Filling out the Texas DWC041 form is a crucial step in initiating a workers' compensation claim. Here are some key takeaways to keep in mind:

  • Timeliness is Essential: You must file the claim within one year of the injury or from when you realized the injury was work-related.
  • Complete All Sections: Ensure that every box on the form is filled out completely. Incomplete forms can delay the processing of your claim.
  • Accurate Information Matters: Provide precise details about your injury, including the date, time, and how it occurred. This information is vital for establishing your claim.

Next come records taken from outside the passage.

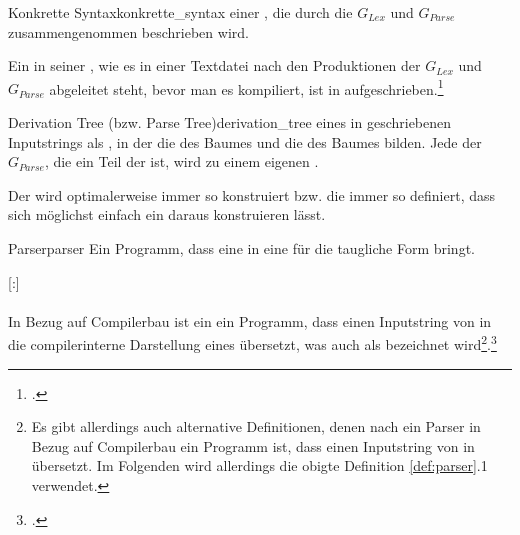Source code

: \begin{Definition}{Konkrette Syntax}{konkrette_syntax}
   einer , die durch die  $G_{Lex}$ und $G_{Parse}$ zusammengenommen beschrieben wird.

  Ein  in seiner , wie es in einer Textdatei nach den Produktionen der  $G_{Lex}$ und $G_{Parse}$ abgeleitet steht, bevor man es kompiliert, ist in  aufgeschrieben.\footcite{noauthor_course_2022}
\end{Definition}

\begin{Definition}{Derivation Tree (bzw. Parse Tree)}{derivation_tree}
   eines in  geschriebenen Inputstrings als , in der  die  des Baumes und  die  des Baumes bilden. Jede  der  $G_{Parse}$, die ein Teil der  ist,  wird zu einem eigenen .

  Der  wird optimalerweise immer so konstruiert bzw. die  immer so definiert, dass sich möglichst einfach ein  daraus konstruieren lässt.


\end{Definition}

\begin{Definition}{Parser}{parser}
  Ein Programm, dass eine  in eine für die  taugliche Form bringt.

  \titleformat{\paragraph}[runin]{\normalfont\normalsize\bfseries}{}{0mm}{}[:]

  \paragraph{}\label{par:parser}\hspace{-0.25cm}
  In Bezug auf Compilerbau ist ein  ein Programm, dass einen Inputstring von  in die compilerinterne Darstellung eines  übersetzt, was auch als   bezeichnet wird\footnote{Es gibt allerdings auch alternative Definitionen, denen nach ein Parser in Bezug auf Compilerbau ein Programm ist, dass einen Inputstring von  in   übersetzt. Im Folgenden wird allerdings die obigte Definition \ref{def:parser}{.1} verwendet.}.\footcite{noauthor_compiler_nodate}
\end{Definition}

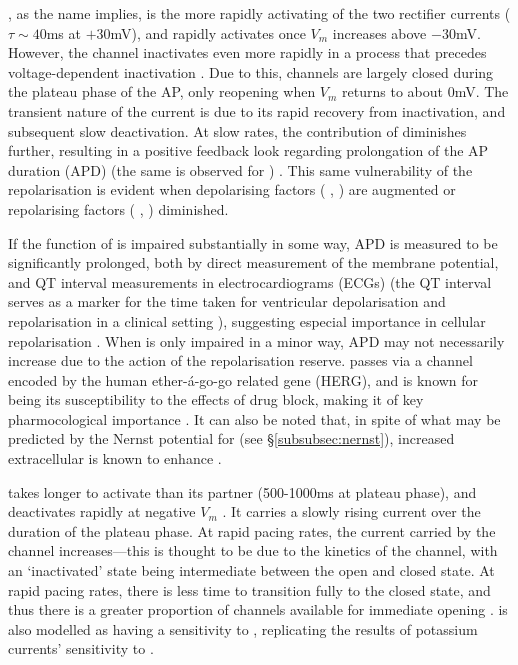 \documentclass[../thesis-main.tex]{subfiles}
\begin{document}
 \ikr{}, as the name implies, is the more rapidly activating of the two rectifier \K{} currents ($\tau\sim40$ms at $+30$mV), and rapidly activates once $V_m$ increases above $-30$mV. However, the channel inactivates even more rapidly in a process that precedes voltage-dependent inactivation \citep{Varro2011, Spector1996, Carmeliet2006}. Due to this, \ikr{} channels are largely closed during the plateau phase of the AP, only reopening when $V_m$ returns to about 0mV. The transient nature of the current is due to its rapid recovery from inactivation, and subsequent slow deactivation. At slow rates, the contribution of \ikr{} diminishes further, resulting in a positive feedback look regarding prolongation of the AP duration (APD) (the same is observed for \ikix{}) \citep{Virag2009}. This same vulnerability of the repolarisation is evident when depolarising factors (\eg{} \ina{}, \ica{}) are augmented or repolarising factors (\eg{} \iks{}, \ikix{}) diminished.
 
 If the function of \ikr{} is impaired substantially in some way, APD is measured to be significantly prolonged, both by direct measurement of the membrane potential, and QT interval measurements in electrocardiograms (ECGs)  (the QT interval serves as a marker for the time taken for ventricular depolarisation and repolarisation in a clinical setting \citep{Yan1998}), suggesting especial importance in cellular repolarisation \citep{Varro2000, Lengyel2001, Jost2005}. When \ikr{} is only impaired in a minor way, APD may not necessarily increase due to the action of the repolarisation reserve. \ikr{} passes via a channel encoded by the human ether-\'a-go-go related gene (HERG), and is known for being its susceptibility to the effects of drug block, making it of key pharmocological importance \citep{Vandenberg2001, Haverkamp2000}. It can also be noted that, in spite of what may be predicted by the Nernst potential for \ikr{} (see \S\ref{subsubsec:nernst}), increased extracellular \K{} is known to enhance \ikr{} \citep{Sanguinetti1992, Yang1997}.
 
 \iks{} takes longer to activate than its partner (500-1000ms at plateau phase), and deactivates rapidly at negative $V_m$ \citep{Jost2005, Varro2011}. It carries a slowly rising current over the duration of the plateau phase. At rapid pacing rates, the current carried by the \iks{} channel increases---this is thought to be due to the kinetics of the channel, with an `inactivated' state being intermediate between the open and closed state. At rapid pacing rates, there is less time to transition fully to the closed state, and thus there is a greater proportion of \iks{} channels available for immediate opening \citep{Silva2005}. \iks{} is also modelled as having a sensitivity to \cai{}, replicating the results of potassium currents' sensitivity to \cai{} \citep{Meech1975}.
 
\end{document}
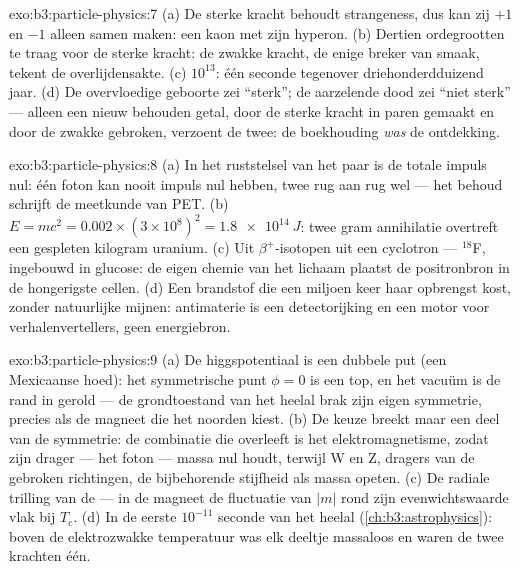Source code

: \begin{solution}{exo:b3:particle-physics:7}
(a) De sterke kracht behoudt strangeness, dus kan zij $+1$ en $-1$
alleen samen maken: een kaon met zijn hyperon. (b) Dertien
ordegrootten te traag voor de sterke kracht: de zwakke
kracht, de enige breker van smaak, tekent de overlijdensakte.
(c) $10^{13}$: één seconde tegenover driehonderdduizend jaar.
(d) De overvloedige geboorte zei ``sterk''; de aarzelende dood zei ``niet
sterk'' --- alleen een nieuw behouden getal, door de sterke
kracht in paren gemaakt en door de zwakke gebroken, verzoent de twee: de
boekhouding \emph{was} de ontdekking.
\end{solution}

\begin{solution}{exo:b3:particle-physics:8}
(a) In het ruststelsel van het paar is de totale impuls nul: één
foton kan nooit impuls nul hebben, twee rug aan rug wel ---
het behoud schrijft de meetkunde van PET. (b) $E = mc^2 =
0.002\times(3\times10^8)^2 = \qty{1.8e14}{J}$: twee gram
annihilatie overtreft een gespleten kilogram uranium. (c) Uit
$\beta^+$-isotopen uit een cyclotron --- $^{18}$F, ingebouwd in
glucose: de eigen chemie van het lichaam plaatst de positronbron in
de hongerigste cellen. (d) Een brandstof die een miljoen keer haar
opbrengst kost, zonder natuurlijke mijnen: antimaterie is een
detectorijking en een motor voor verhalenvertellers, geen energiebron.
\end{solution}

\begin{solution}{exo:b3:particle-physics:9}
(a) De higgspotentiaal is een dubbele put (een Mexicaanse hoed): het
symmetrische punt $\phi = 0$ is een top, en het vacuüm is de rand
in gerold --- de grondtoestand van het heelal brak zijn eigen
symmetrie, precies als de magneet die het noorden kiest. (b) De keuze
breekt maar een deel van de symmetrie: de combinatie die overleeft
is het elektromagnetisme, zodat zijn drager --- het foton ---
massa nul houdt, terwijl W en Z, dragers van de gebroken richtingen,
de bijbehorende stijfheid als massa opeten. (c) De radiale
trilling van de  --- in de magneet de
fluctuatie van $|m|$ rond zijn evenwichtswaarde vlak bij
$T_{\text{c}}$. (d) In de eerste $10^{-11}$ seconde van het
heelal (\cref{ch:b3:astrophysics}): boven de elektrozwakke
temperatuur was elk deeltje massaloos en waren de twee krachten
één.
\end{solution}

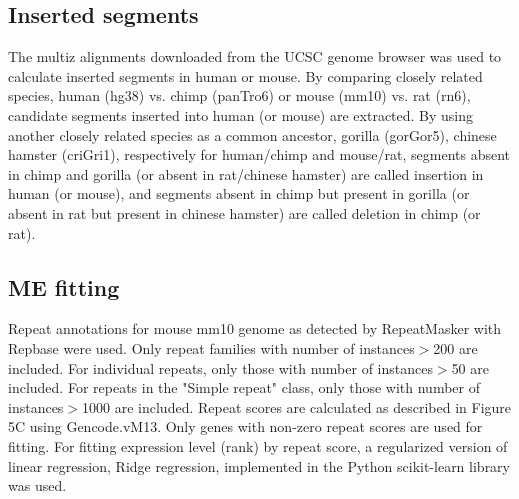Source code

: 
\subsection{Inserted segments}
The multiz alignments downloaded from the UCSC genome browser \citep{Kent_2002} was used to calculate inserted segments in human or mouse. By comparing closely related species, human (hg38) vs. chimp (panTro6) or mouse (mm10) vs. rat (rn6), candidate segments inserted into human (or mouse) are extracted. By using another closely related species as a common ancestor, gorilla (gorGor5), chinese hamster (criGri1), respectively for human/chimp and mouse/rat, segments absent in chimp and gorilla (or absent in rat/chinese hamster) are called insertion in human (or mouse), and segments absent in chimp but present in gorilla (or absent in rat but present in chinese hamster) are called deletion in chimp (or rat). 

\subsection{ME fitting}
Repeat annotations for mouse mm10 genome as detected by RepeatMasker \citep{repeatmasker} with Repbase \citep[ver. 20140131][]{Bao_2015} were used. Only repeat families with number of instances$>$200 are included. For individual repeats, only those with number of instances$>$50 are included. For repeats in the "Simple repeat" class, only those with number of instances$>$1000 are included. Repeat scores are calculated as described in Figure 5C using Gencode.vM13. Only genes with non-zero repeat scores are used for fitting. For fitting expression level (rank) by repeat score, a regularized version of linear regression, Ridge regression, implemented in the Python scikit-learn library \citep{scikit-learn} was used.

  • Employer and Doctor Details: Include accurate information about your employer and treating doctor. This helps in the swift processing of your claim.
  • Understand Your Rights: You have the right to access and review the information the Division collects about your claim. If any information is incorrect, you can request a correction.
  • Seek Help if Needed: If you have questions or need assistance while completing the form, don’t hesitate to contact your local Division Field Office.

Being thorough and prompt in your submission can significantly impact the outcome of your workers' compensation claim.